HIV transmission If HIV carriers are adequately treated with antiretroviral drugs and have achieved sustained viral suppression (BII), the risk of HIV transmission in serodiscordant couples can be virtually eliminated which means that having a healthy child is now is a reality.
Sexual transmission of HIV in serodiscordant couples (one HIV positive and the other HIV negative) is not only a medical but also a bioethical problem, in that it can affect their sexual relationships. We have treated this issue before when the studies were less conclusive (see HERE).
In such cases, we must distinguish two distinct groups: heterosexual couples and homosexual male couples.
Now, a comprehensive study has just been published in The Lancet confirming the efficacy of antiretroviral therapy in serodiscordant gay male couples.
In 2011, a study published in Science showed a 96% reduction in the sexual transmission of HIV in serodiscordant couples when the infected member was successfully treated with antiretroviral therapy.
However, this study only included a small number of homosexual male couples and did not take into account whether or not couples used condoms in their sexual relationship.
In 2016, the results of another study, the PARTNER study, were reported, which included 1116 serodiscordant couples, 340 of them homosexual male couples; nevertheless, for a number of reasons, there were unable to achieve good results (see HERE).
This gave rise to another study, the PARTNER 2, the results of which are now published in The Lancet. This study, conducted between 2014 and 2017, included an additional 495 gay male couples who did not use condoms during sex. The findings have been very encouraging, as the researchers did not detect HIV transmission from the infected member of the couple to the healthy one in any case.

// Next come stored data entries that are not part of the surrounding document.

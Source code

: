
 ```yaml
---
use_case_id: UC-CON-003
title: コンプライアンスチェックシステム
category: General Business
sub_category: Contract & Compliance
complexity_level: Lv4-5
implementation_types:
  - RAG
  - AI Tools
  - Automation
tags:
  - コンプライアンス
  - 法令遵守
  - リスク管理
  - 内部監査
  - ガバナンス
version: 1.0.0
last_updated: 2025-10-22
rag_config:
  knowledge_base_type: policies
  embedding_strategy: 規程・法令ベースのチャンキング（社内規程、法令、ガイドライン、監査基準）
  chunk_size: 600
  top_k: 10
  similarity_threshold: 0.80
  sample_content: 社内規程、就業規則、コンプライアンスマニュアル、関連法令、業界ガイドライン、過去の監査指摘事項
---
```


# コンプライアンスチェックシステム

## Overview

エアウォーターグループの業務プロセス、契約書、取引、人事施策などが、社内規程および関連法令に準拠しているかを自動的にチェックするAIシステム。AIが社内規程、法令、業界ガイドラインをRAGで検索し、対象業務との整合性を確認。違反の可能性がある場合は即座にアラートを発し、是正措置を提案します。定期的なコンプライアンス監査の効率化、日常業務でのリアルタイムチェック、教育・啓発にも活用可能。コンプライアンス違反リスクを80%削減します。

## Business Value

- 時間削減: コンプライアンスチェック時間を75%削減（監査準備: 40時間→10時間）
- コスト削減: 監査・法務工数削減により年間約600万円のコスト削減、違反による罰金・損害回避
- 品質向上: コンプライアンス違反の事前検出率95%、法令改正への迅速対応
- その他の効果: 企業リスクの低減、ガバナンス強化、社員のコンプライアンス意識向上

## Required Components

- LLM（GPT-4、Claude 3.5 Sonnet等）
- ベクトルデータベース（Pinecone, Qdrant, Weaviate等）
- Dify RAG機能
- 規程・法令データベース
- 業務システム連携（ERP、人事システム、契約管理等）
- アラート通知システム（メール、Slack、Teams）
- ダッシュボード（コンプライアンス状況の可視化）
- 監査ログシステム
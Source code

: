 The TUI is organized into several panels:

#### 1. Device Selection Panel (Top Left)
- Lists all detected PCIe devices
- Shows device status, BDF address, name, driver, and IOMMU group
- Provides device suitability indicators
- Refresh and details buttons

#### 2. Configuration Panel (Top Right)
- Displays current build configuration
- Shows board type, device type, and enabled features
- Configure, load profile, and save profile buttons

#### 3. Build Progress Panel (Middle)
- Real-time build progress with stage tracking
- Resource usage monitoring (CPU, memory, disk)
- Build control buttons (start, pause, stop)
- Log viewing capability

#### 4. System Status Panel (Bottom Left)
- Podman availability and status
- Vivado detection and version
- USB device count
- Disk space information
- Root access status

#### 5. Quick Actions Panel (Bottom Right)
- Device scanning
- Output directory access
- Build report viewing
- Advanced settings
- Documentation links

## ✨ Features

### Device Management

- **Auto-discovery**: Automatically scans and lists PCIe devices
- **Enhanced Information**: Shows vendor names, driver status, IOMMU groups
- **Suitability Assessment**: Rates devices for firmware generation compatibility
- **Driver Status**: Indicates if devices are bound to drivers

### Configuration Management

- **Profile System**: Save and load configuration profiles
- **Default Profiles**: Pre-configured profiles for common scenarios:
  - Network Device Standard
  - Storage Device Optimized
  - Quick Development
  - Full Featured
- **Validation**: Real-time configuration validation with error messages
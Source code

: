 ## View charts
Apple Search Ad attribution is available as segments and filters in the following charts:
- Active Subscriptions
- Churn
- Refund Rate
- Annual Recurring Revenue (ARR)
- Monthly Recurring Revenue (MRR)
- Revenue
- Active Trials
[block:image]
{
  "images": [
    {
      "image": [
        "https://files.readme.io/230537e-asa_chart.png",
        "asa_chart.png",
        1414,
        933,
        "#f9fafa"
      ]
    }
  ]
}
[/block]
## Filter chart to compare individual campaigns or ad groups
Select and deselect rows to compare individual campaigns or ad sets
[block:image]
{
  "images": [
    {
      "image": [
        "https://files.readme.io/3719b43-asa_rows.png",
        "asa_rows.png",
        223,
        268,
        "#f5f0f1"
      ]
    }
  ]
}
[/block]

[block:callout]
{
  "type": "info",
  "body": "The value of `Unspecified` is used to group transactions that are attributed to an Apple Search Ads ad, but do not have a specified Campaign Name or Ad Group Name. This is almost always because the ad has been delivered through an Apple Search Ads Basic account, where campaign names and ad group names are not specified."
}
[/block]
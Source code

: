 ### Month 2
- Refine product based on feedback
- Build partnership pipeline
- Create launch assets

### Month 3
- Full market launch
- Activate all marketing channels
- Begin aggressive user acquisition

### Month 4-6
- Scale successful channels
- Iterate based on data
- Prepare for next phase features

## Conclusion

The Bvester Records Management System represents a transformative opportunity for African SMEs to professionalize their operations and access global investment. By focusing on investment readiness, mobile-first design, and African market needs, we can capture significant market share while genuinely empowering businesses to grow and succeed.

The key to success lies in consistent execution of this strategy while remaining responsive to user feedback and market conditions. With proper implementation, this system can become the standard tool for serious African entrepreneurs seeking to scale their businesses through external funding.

The authors, therefore, concluded that the risk of HIV transmission in these couples is virtually zero when the viral load in the infected member is less than 200 copies/ml in the years prior to their inclusion in the study.
These findings suggest that if HIV carriers are adequately treated with antiretroviral drugs and has achieved sustained viral suppression (BII), the risk of HIV transmission in serodiscordant couples can be virtually eliminated, which would undoubtedly have broad and positive medical and ethical consequences, especially if this new treatment regimen is used for serodiscordant heterosexual couples.
From a bioethical point of view, dissemination of the message that the risk of transmission of HIV in the context of suppressive ART (Antiretroviral therapy) virally is zero should be the issue of a huge campaign. This dissemination is necessary to promote the benefits of early testing and treatment also avoiding new infections.